Alejandro Bellido. Paseaba por Punta Umbría el sábado pasado, y enseguida me di cuenta. Fue mientras cruzaba la calle Ancha. Hacía calor aún, todo el mundo iba en manga corta y paseaba o tomaba una cerveza en las terrazas de los bares aprovechando la demora del otoño. Parecía verano, podríamos decir. Pero no: eran solo las sobras de aquel tiempo, más pleno, más feliz. Había algo en el ambiente que lo decía. Se notaba en los viandantes y en los que pasaban la tarde al fresco tomando algo. Se notaba en el cansancio de sus rostros, en las ojeras enormes apenas tapadas por las gafas de sol. Se había acabado el verano, y les había tocado ya volver a la triste normalidad. Y, sobre todo, lo decía la falta de ajetreo. La carencia notable de ese bullicio ocioso que a esas horas, hasta hace muy poco, poblaba la arteria principal del pueblo y la colmaba de alegría. Ahora, no había un ápice de aquella ociosidad, sino un cierto movimiento perezoso de gente aletargada por el trabajo, por los compromisos, por los problemas con la burocracia, por los niños en el colegio… En resumen, por esa picadora de carne que llamamos rutina.
Punta Umbría parecía un lugar en standby, en espera: estaba entre un atrezo desangelado, polvoriento, que esperase a los actores para rodar esa película que nos dijese que la vida es bella; y una orilla seca que ansiase la subida fresca de la marea. Esa marea que le traería de nuevo esos paseos sin rumbo por la plaza Pérez Pastor. Esos adolescentes afiebrados que volverían a bordar en letras de oro algún amor inolvidable en su memoria. Las familias encantadas celebrando en un marco perfecto la llegada de un nuevo miembro, ese que vendría a alegrar algo después la Navidad, antes tan triste, tan llena de ausencias. Esas parejas de ancianos paseando por la ría, hablando de que ya mañana al fin llegarían los nietos, ese otro verano.

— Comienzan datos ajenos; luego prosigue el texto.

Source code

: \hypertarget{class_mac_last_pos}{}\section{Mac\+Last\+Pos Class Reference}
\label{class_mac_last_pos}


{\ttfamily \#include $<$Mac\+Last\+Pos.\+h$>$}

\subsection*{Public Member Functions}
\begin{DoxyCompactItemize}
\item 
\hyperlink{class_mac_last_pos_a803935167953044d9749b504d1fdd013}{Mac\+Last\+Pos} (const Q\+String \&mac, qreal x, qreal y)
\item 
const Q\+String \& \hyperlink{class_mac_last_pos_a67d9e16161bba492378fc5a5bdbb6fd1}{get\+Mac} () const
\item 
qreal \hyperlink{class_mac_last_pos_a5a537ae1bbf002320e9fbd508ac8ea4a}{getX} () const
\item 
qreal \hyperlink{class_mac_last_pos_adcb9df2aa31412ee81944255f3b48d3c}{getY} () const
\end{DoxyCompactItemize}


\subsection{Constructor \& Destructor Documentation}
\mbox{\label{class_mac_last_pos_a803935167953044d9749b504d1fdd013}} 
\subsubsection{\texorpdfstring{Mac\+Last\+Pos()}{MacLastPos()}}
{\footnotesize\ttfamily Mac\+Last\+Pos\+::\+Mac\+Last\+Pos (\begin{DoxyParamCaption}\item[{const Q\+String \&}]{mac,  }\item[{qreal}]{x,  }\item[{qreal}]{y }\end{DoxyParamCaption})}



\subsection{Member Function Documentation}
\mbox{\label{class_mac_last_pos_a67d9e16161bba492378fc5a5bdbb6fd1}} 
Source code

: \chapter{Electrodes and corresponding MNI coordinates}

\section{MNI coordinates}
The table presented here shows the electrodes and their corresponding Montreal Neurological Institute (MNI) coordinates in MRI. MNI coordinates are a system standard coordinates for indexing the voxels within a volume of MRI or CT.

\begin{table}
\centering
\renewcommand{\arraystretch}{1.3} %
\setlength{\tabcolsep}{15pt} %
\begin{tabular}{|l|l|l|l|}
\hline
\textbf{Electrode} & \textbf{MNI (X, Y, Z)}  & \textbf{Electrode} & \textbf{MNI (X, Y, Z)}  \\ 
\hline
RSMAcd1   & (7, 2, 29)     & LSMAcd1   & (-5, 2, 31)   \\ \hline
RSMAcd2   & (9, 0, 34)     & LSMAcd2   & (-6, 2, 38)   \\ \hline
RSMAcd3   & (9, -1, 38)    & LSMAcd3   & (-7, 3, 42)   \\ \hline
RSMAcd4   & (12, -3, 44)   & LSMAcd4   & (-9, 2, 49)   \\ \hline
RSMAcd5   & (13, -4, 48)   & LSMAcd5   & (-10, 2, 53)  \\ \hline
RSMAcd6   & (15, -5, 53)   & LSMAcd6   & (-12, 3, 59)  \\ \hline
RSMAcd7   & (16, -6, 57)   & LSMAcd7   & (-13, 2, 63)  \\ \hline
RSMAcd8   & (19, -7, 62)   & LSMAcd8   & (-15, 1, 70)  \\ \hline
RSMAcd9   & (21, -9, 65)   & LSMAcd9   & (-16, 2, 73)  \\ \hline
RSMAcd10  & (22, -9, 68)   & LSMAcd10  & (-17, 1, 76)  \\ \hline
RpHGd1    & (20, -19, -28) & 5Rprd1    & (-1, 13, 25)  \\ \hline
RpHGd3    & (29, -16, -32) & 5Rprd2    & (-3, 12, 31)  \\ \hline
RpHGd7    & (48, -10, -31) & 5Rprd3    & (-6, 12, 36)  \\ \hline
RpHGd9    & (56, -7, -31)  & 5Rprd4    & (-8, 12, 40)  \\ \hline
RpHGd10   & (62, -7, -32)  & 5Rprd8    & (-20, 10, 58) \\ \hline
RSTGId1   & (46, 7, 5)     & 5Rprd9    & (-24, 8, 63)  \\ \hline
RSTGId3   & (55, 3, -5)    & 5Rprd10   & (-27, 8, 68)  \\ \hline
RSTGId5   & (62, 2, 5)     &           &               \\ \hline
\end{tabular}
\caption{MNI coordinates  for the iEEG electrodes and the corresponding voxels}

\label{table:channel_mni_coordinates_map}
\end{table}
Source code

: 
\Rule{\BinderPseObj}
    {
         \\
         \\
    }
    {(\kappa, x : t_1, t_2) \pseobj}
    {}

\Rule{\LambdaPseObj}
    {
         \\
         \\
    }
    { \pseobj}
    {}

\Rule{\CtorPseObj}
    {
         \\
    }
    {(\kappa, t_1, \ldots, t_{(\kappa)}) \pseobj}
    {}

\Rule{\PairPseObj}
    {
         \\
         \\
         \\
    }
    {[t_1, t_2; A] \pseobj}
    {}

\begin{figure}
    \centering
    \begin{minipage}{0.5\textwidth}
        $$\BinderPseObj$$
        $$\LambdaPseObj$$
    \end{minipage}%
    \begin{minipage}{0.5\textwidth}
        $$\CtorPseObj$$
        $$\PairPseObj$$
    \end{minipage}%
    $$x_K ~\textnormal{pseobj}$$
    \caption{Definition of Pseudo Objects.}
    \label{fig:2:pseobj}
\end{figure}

Todo eso se había desvanecido. Y mientras tanto, Punta era un lugar que dormitaba y dormitaba. Como dijo el poeta: “¡Cuánta nota dormía en sus cuerdas / como el pájaro duerme en la rama / esperando la mano de nieve / que sabe arrancarlas!”. Esa mano de nieve que, en medio de una oficina o de una clase de Matemáticas, aún tiembla, estremecida, con el recuerdo de esa melodía.